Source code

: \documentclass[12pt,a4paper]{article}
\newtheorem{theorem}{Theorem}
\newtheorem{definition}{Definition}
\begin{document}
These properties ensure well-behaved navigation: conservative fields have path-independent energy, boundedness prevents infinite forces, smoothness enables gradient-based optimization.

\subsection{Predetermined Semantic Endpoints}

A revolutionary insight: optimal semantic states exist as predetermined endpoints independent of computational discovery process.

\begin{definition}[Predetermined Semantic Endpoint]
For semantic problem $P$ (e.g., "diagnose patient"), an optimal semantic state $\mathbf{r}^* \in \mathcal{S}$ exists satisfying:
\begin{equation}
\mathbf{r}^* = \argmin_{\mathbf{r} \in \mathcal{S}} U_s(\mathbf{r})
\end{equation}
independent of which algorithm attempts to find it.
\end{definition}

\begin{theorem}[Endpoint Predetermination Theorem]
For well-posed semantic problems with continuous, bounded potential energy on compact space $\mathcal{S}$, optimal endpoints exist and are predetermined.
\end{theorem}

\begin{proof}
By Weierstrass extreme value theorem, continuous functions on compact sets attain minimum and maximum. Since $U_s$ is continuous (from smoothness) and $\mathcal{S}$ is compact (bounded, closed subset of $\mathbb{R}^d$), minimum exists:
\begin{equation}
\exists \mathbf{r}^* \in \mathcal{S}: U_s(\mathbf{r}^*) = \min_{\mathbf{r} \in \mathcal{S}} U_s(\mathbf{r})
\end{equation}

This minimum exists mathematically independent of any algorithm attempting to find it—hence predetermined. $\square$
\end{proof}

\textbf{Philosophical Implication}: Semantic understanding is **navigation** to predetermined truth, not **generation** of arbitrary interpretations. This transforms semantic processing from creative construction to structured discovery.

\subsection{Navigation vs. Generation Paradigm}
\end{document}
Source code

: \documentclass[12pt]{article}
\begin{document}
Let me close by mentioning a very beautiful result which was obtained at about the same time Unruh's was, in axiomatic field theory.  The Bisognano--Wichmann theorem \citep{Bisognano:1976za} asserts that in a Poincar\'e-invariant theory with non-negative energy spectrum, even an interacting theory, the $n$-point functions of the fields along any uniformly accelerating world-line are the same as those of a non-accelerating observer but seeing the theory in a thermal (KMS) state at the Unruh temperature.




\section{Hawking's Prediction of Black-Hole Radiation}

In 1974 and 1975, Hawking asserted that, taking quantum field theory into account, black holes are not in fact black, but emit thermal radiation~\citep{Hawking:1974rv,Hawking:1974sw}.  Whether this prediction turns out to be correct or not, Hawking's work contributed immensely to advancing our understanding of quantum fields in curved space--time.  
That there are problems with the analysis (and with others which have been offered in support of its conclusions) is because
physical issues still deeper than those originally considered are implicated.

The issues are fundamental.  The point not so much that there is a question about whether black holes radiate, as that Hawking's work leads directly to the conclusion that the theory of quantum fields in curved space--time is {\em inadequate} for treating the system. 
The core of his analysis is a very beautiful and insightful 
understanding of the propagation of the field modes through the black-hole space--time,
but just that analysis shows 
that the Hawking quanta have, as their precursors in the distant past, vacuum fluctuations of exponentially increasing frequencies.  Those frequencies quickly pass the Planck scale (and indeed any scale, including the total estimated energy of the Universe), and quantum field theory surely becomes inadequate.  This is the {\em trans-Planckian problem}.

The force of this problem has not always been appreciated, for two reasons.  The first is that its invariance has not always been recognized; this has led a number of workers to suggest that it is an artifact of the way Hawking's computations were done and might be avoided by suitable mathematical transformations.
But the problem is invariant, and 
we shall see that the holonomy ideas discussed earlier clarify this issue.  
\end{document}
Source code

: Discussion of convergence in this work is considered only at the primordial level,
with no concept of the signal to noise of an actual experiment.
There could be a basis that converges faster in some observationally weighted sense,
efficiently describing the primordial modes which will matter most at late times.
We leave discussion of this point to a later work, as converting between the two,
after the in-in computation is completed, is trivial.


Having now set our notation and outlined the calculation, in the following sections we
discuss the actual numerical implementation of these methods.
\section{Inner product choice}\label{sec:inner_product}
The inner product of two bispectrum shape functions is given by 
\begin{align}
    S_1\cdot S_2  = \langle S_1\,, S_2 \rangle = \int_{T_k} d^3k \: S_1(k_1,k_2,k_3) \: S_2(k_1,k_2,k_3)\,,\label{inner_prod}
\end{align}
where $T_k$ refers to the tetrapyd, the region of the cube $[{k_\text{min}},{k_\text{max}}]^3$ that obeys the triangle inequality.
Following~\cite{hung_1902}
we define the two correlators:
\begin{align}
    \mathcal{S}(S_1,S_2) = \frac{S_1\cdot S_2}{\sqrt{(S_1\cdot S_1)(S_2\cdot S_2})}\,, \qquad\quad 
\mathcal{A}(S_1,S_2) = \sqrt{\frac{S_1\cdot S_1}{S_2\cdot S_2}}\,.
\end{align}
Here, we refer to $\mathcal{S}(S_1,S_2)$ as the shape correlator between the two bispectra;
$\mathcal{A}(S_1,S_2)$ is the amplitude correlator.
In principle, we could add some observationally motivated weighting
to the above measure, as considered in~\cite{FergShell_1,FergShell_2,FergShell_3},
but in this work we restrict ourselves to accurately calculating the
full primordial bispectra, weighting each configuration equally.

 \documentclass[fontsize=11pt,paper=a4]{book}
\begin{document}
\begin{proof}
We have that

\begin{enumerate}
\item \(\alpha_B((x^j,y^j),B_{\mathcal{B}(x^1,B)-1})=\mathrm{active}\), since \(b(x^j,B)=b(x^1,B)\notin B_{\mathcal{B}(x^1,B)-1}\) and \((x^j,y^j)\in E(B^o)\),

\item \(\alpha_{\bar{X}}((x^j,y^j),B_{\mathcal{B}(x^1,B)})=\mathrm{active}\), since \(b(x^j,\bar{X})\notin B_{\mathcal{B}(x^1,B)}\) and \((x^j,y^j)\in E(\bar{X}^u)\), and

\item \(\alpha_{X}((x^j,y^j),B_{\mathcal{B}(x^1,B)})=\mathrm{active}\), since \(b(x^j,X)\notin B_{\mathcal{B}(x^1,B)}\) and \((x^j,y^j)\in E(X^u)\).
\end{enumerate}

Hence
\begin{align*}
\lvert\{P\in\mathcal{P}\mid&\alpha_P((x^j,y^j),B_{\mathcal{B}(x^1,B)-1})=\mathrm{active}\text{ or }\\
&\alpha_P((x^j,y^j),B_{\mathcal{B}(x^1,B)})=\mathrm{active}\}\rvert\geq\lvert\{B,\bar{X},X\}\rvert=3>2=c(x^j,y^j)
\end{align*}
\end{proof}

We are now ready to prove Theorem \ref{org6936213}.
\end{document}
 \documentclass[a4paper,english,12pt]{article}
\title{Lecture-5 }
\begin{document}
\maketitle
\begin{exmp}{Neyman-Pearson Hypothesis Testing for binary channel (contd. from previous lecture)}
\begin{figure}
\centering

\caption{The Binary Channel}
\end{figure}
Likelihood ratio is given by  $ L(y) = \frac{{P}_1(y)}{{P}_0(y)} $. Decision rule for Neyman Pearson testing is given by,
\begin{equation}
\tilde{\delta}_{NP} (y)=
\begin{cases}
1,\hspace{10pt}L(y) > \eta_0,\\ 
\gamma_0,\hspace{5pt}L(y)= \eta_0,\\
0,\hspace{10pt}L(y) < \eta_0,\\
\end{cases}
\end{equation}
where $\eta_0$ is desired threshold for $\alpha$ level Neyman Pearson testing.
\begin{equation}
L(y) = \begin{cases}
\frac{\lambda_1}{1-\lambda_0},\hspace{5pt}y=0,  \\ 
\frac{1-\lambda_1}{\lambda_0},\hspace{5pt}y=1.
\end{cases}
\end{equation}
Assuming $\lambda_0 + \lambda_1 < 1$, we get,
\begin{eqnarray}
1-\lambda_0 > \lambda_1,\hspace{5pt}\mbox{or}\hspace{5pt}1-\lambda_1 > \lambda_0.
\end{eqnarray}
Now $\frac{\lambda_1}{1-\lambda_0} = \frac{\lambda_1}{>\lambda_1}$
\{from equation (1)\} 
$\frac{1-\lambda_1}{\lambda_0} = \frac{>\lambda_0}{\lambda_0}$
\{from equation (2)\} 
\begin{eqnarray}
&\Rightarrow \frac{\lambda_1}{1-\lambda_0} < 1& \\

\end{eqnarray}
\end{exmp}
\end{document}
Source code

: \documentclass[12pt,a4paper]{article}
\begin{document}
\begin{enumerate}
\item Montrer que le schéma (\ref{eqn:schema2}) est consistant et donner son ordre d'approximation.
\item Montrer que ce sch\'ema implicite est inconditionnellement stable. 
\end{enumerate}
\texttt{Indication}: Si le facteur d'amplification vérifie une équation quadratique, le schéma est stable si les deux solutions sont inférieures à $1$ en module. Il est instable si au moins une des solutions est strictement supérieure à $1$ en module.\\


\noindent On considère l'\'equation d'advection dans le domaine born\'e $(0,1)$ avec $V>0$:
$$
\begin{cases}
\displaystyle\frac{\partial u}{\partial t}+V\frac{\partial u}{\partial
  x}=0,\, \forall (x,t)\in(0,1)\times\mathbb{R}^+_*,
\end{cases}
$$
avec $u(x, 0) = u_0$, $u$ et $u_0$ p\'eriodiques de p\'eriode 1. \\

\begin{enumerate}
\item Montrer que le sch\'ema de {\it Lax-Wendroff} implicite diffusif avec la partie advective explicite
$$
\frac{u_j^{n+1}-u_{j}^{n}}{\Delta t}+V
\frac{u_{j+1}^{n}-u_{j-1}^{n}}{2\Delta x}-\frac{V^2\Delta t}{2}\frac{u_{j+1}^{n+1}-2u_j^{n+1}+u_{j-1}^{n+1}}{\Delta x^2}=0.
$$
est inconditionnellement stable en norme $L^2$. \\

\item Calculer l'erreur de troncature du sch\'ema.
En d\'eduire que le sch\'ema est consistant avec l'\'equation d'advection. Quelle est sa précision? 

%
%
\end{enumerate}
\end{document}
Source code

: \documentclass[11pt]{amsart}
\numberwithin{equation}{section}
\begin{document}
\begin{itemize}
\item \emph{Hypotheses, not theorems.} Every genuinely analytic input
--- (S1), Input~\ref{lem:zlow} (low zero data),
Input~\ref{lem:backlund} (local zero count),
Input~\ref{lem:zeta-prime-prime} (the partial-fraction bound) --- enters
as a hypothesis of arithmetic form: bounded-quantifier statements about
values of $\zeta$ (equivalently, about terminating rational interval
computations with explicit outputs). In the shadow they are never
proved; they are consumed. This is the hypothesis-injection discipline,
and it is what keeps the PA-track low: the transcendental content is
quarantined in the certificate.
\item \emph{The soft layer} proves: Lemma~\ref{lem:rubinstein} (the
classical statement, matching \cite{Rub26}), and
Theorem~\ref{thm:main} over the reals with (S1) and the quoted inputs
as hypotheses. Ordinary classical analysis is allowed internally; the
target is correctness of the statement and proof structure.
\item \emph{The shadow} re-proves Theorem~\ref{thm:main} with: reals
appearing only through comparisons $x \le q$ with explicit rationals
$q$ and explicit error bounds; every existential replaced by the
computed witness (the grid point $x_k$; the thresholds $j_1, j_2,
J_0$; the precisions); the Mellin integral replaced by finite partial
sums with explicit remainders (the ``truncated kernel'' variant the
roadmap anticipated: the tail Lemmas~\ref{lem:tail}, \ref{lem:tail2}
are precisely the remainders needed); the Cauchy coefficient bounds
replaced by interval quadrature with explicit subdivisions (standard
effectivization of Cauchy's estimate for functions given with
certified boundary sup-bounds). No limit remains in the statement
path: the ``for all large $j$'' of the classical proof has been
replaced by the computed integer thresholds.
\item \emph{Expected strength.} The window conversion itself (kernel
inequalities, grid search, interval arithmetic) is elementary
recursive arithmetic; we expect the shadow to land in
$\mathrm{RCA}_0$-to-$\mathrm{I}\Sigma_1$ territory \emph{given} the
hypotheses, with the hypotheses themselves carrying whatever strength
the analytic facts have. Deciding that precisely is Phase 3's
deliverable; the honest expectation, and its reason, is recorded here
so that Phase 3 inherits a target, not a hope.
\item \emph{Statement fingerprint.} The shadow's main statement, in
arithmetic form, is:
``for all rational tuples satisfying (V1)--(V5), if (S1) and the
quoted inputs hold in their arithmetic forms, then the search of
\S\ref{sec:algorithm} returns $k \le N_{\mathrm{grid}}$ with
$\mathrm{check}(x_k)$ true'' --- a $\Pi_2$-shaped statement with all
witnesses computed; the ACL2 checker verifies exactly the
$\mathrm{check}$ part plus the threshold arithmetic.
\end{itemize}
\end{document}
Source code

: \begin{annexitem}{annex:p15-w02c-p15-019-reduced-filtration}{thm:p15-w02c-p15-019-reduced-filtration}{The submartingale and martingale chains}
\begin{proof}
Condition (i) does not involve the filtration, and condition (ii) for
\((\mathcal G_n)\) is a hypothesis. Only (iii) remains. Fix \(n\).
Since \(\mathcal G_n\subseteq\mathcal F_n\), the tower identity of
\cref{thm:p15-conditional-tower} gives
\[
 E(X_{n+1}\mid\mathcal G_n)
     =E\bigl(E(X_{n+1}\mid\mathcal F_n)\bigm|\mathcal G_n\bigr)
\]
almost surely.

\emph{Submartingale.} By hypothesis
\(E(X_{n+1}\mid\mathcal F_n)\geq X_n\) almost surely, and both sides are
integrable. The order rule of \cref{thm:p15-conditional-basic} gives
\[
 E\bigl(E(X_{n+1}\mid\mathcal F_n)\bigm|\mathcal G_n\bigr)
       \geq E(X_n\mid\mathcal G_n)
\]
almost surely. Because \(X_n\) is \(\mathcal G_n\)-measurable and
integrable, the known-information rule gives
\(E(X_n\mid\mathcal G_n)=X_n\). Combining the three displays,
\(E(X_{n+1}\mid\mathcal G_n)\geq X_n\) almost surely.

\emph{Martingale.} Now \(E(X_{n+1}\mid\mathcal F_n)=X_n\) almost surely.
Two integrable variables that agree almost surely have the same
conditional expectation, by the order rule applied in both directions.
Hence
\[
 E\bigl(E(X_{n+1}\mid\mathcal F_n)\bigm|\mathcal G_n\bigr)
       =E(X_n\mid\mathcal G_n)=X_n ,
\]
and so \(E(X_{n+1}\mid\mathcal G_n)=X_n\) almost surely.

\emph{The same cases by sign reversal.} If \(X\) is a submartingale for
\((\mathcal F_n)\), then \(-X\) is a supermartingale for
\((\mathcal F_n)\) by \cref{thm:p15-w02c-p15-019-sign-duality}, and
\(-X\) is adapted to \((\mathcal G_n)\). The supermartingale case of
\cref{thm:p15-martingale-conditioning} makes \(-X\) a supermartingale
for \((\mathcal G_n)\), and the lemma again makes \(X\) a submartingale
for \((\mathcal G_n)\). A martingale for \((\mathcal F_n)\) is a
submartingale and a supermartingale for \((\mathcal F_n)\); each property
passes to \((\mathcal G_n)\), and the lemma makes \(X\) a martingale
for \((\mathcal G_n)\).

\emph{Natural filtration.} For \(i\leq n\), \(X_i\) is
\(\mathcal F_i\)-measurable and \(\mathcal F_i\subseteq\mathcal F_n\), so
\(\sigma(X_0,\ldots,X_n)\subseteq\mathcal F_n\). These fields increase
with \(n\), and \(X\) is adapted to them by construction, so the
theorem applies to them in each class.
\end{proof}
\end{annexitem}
++++++
Could you count the lines in the entries that hold the word "hspace"? Only the number is wanted.

6